━━━ DATA FOR THE TASK

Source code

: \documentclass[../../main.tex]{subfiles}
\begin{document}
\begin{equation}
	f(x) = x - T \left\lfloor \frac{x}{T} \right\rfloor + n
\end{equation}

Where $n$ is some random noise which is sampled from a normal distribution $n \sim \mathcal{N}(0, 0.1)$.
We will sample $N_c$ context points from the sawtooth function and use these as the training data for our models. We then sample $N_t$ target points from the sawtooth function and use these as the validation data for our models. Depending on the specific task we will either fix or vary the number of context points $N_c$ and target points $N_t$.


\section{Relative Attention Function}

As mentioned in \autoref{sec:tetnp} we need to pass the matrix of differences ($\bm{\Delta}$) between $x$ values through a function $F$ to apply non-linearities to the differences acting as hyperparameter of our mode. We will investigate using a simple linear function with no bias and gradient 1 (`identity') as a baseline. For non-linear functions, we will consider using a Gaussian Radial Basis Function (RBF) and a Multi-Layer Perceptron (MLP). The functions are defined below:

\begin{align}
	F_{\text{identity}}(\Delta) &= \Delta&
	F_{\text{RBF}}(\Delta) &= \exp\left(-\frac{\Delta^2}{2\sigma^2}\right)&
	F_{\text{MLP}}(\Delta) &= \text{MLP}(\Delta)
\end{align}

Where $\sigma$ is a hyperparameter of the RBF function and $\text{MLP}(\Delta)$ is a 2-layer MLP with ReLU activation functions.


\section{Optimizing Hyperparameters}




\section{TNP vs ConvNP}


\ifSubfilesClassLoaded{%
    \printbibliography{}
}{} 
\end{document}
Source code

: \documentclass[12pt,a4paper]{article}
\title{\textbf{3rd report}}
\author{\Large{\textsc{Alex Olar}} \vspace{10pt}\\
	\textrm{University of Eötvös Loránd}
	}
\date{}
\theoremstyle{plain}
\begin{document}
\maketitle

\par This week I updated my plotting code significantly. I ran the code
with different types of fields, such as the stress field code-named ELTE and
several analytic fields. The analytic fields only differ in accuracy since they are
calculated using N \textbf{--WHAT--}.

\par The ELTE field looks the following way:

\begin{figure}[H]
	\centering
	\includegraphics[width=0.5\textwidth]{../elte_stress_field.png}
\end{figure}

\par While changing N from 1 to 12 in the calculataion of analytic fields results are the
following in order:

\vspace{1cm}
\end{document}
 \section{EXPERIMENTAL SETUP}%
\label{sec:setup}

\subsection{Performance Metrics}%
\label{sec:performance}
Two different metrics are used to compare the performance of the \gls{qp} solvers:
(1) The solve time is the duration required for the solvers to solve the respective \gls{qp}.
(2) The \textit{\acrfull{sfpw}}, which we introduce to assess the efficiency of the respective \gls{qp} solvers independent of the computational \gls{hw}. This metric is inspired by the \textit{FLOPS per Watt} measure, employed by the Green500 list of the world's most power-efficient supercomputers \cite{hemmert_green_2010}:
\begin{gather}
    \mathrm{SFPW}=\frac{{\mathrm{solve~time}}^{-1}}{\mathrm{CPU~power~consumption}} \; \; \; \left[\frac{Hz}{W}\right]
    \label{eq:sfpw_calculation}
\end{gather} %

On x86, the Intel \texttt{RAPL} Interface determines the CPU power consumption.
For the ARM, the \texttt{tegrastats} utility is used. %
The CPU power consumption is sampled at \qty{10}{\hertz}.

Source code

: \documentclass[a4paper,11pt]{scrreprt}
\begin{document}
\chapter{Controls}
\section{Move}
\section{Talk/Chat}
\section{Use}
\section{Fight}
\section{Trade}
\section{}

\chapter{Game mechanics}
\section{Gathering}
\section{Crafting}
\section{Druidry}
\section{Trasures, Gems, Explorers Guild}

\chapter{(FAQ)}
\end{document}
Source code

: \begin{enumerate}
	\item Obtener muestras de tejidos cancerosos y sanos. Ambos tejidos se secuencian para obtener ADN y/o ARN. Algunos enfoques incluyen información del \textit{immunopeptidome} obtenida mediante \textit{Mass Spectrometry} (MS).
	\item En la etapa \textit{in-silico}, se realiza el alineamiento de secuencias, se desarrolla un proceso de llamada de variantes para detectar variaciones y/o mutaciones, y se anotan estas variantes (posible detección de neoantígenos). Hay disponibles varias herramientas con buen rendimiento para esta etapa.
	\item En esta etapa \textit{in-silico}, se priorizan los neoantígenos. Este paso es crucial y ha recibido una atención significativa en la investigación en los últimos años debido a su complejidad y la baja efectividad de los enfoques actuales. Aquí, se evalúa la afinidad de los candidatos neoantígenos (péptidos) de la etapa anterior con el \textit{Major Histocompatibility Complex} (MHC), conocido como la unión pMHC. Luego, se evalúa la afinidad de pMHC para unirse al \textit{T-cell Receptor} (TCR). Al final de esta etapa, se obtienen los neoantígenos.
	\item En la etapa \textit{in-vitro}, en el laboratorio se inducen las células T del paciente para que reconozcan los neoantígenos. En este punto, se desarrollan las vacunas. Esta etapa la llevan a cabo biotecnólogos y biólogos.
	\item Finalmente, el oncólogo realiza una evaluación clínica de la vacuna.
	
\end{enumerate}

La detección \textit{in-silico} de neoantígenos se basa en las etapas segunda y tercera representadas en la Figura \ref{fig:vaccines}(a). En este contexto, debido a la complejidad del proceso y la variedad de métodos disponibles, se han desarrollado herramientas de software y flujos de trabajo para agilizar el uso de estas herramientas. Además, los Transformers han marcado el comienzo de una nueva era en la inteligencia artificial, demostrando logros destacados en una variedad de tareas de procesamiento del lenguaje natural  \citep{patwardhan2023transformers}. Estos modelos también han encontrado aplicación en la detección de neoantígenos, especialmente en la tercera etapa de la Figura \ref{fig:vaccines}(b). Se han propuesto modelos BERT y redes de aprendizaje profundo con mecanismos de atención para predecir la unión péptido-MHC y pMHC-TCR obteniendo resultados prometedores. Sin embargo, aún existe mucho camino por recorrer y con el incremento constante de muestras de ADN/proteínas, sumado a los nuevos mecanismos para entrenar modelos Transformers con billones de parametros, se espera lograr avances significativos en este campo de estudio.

━━━━━━

● WHAT YOU NEED TO DO
Find the word "right" in the entries. Copy each line that holds it.

● YOUR SOLUTION
	f(x) = x - T \left\lfloor \frac{x}{T} \right\rfloor + n
	F_{\text{RBF}}(\Delta) &= \exp\left(-\frac{\Delta^2}{2\sigma^2}\right)&
    \mathrm{SFPW}=\frac{{\mathrm{solve~time}}^{-1}}{\mathrm{CPU~power~consumption}} \; \; \; \left[\frac{Hz}{W}\right]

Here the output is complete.